Many young people—too young to vote—were marching at a demonstration for the first time in their lives, but for three older women sitting on the sidelines—Dale, Natalie, and Margo—this was one of countless such events they had attended throughout their lifetimes, including protests against the Vietnam and Iraq wars and for the Equal Rights Amendment. For Dale, the reason gun control was getting more attention than some of the other political issues she had supported in the past was that this was a matter of “life and death.” Then she reconsidered: “Well, with abortion, too, it was an issue because people had to get their abortions illegally… the same thing with Vietnam, no one wanted to die.”
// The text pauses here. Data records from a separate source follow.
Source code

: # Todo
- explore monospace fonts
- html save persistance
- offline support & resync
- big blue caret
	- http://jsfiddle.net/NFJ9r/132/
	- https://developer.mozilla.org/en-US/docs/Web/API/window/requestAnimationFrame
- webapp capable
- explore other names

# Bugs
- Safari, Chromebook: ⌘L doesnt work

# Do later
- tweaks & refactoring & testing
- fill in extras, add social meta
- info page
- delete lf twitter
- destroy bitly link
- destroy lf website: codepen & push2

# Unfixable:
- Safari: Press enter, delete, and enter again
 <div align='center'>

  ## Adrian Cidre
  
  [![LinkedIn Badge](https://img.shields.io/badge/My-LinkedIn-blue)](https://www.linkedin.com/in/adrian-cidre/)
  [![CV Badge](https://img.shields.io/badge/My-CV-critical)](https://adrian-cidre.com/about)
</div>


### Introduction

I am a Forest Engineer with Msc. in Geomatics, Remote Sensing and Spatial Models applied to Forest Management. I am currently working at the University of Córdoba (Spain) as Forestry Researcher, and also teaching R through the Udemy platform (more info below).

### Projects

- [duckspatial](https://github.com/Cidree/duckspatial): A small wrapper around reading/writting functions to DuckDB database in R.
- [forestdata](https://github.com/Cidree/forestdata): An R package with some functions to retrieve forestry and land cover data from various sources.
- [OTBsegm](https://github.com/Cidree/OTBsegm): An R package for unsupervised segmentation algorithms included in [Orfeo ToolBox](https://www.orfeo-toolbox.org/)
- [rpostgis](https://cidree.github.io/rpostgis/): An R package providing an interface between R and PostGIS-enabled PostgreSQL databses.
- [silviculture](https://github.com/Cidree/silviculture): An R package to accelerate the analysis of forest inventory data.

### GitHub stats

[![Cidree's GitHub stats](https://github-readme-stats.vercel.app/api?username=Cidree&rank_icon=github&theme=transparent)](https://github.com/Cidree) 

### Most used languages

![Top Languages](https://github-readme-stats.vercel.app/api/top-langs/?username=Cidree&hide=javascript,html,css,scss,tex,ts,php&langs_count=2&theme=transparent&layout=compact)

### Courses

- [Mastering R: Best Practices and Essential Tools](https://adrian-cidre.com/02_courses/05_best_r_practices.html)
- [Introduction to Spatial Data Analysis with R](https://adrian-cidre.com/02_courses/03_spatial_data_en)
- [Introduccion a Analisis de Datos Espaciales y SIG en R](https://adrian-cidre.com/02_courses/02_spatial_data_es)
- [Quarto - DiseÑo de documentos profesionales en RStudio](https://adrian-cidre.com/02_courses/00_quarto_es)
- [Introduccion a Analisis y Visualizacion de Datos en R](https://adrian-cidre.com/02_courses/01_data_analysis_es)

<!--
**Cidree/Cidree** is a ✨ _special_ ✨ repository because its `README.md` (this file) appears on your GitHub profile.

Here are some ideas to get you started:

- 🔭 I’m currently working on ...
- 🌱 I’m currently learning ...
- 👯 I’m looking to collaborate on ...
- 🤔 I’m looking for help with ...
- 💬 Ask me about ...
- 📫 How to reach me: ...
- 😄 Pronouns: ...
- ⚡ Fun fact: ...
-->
The truth is, all political issues that mobilize us tend to be, at base, a matter of “life and death,” but they’re not always so easily expressed as such. One poster read, A child’s life is worth more than a gun, and then below, Do I even need to say that? Apparently, we do. Under an administration that so often makes us speechless with disbelief, we need the voices of people like Neil, aged fifteen, and a first-time marcher: “Everything’s totally unacceptable and it’s outrageous and it’s not okay.”